Task item: Quote exactly and only this range of lines in the data below: the line that holds "Function: Communicates with" to the line that holds "Function: Handles the", both included.

Data to process:
:::
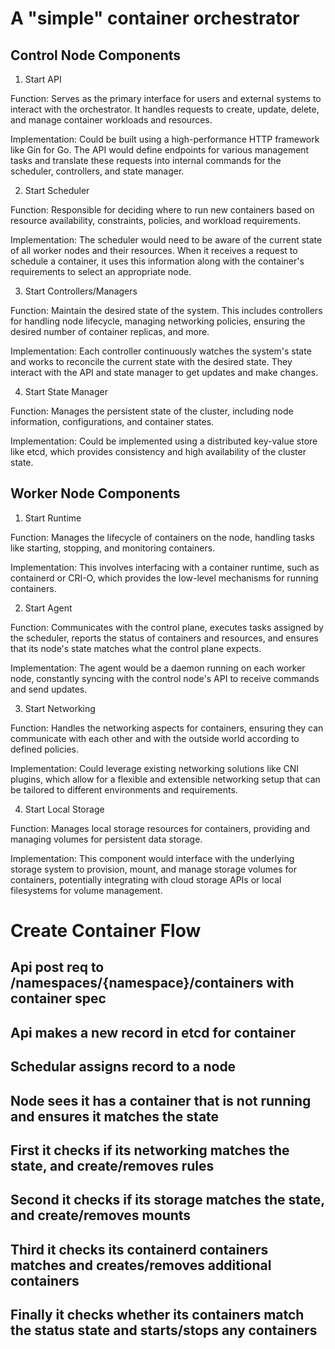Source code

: # A "simple" container orchestrator

## Control Node Components
1. Start API

Function: Serves as the primary interface for users and external systems to interact with the orchestrator. It handles requests to create, update, delete, and manage container workloads and resources.

Implementation: Could be built using a high-performance HTTP framework like Gin for Go. The API would define endpoints for various management tasks and translate these requests into internal commands for the scheduler, controllers, and state manager.

2. Start Scheduler

Function: Responsible for deciding where to run new containers based on resource availability, constraints, policies, and workload requirements.

Implementation: The scheduler would need to be aware of the current state of all worker nodes and their resources. When it receives a request to schedule a container, it uses this information along with the container's requirements to select an appropriate node.

3. Start Controllers/Managers

Function: Maintain the desired state of the system. This includes controllers for handling node lifecycle, managing networking policies, ensuring the desired number of container replicas, and more.

Implementation: Each controller continuously watches the system's state and works to reconcile the current state with the desired state. They interact with the API and state manager to get updates and make changes.

4. Start State Manager

Function: Manages the persistent state of the cluster, including node information, configurations, and container states.

Implementation: Could be implemented using a distributed key-value store like etcd, which provides consistency and high availability of the cluster state.


## Worker Node Components

1. Start Runtime

Function: Manages the lifecycle of containers on the node, handling tasks like starting, stopping, and monitoring containers.

Implementation: This involves interfacing with a container runtime, such as containerd or CRI-O, which provides the low-level mechanisms for running containers.

2. Start Agent

Function: Communicates with the control plane, executes tasks assigned by the scheduler, reports the status of containers and resources, and ensures that its node's state matches what the control plane expects.

Implementation: The agent would be a daemon running on each worker node, constantly syncing with the control node's API to receive commands and send updates.

3. Start Networking

Function: Handles the networking aspects for containers, ensuring they can communicate with each other and with the outside world according to defined policies.

Implementation: Could leverage existing networking solutions like CNI plugins, which allow for a flexible and extensible networking setup that can be tailored to different environments and requirements.

4. Start Local Storage

Function: Manages local storage resources for containers, providing and managing volumes for persistent data storage.

Implementation: This component would interface with the underlying storage system to provision, mount, and manage storage volumes for containers, potentially integrating with cloud storage APIs or local filesystems for volume management.

# Create Container Flow

## Api post req to /namespaces/{namespace}/containers with container spec

## Api makes a new record in etcd for container

## Schedular assigns record to a node

## Node sees it has a container that is not running and ensures it matches the state

## First it checks if its networking matches the state, and create/removes rules

## Second it checks if its storage matches the state, and create/removes mounts

## Third it checks its containerd containers matches and creates/removes additional containers

## Finally it checks whether its containers match the status state and starts/stops any containers
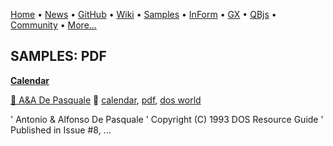 [Home](https://qb64.com) • [News](../news.md) • [GitHub](https://github.com/QB64Official/qb64) • [Wiki](https://github.com/QB64Official/qb64/wiki) • [Samples](../samples.md) • [InForm](../inform.md) • [GX](../gx.md) • [QBjs](../qbjs.md) • [Community](../community.md) • [More...](../more.md)

## SAMPLES: PDF

**[Calendar](calendar/index.md)**

[🐝 A&A De Pasquale](a&a-de-pasquale.md) 🔗 [calendar](calendar.md), [pdf](pdf.md), [dos world](dos-world.md)

' Antonio & Alfonso De Pasquale ' Copyright (C) 1993 DOS Resource Guide ' Published in Issue #8, ...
:::
Answer to the exercise:
Function: Communicates with the control plane, executes tasks assigned by the scheduler, reports the status of containers and resources, and ensures that its node's state matches what the control plane expects.

Implementation: The agent would be a daemon running on each worker node, constantly syncing with the control node's API to receive commands and send updates.

3. Start Networking

Function: Handles the networking aspects for containers, ensuring they can communicate with each other and with the outside world according to defined policies.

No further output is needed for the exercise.